### REQUIRED WORK
Find the word "current" in the records below. List each line containing it.

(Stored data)
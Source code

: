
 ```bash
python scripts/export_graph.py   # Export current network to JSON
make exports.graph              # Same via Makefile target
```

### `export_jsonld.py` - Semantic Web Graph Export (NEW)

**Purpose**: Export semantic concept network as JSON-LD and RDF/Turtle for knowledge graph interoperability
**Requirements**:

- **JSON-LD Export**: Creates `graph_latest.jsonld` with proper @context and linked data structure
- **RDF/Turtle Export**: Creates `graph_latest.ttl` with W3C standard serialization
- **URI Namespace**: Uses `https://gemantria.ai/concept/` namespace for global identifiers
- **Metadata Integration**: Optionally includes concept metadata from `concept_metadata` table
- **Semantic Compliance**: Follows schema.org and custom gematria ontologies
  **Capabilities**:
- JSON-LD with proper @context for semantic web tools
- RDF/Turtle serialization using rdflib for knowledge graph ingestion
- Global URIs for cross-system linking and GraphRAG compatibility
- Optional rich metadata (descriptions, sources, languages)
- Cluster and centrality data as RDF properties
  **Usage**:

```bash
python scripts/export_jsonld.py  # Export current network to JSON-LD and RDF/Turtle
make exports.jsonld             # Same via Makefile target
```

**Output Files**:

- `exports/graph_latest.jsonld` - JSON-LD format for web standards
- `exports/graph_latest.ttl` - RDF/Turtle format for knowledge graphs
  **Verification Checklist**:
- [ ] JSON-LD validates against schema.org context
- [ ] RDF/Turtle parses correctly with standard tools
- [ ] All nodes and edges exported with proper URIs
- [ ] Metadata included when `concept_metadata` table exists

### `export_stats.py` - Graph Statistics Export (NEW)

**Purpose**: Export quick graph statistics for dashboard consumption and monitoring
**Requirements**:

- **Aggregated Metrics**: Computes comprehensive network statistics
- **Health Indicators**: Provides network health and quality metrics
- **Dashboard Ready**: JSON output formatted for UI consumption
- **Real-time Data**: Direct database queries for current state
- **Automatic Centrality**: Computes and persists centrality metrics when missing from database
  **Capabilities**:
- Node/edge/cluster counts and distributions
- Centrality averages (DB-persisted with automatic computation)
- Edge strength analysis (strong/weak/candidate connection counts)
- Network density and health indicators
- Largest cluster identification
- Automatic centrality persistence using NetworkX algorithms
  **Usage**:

### OUTPUT
python scripts/export_graph.py   # Export current network to JSON
python scripts/export_jsonld.py  # Export current network to JSON-LD and RDF/Turtle
- **Real-time Data**: Direct database queries for current state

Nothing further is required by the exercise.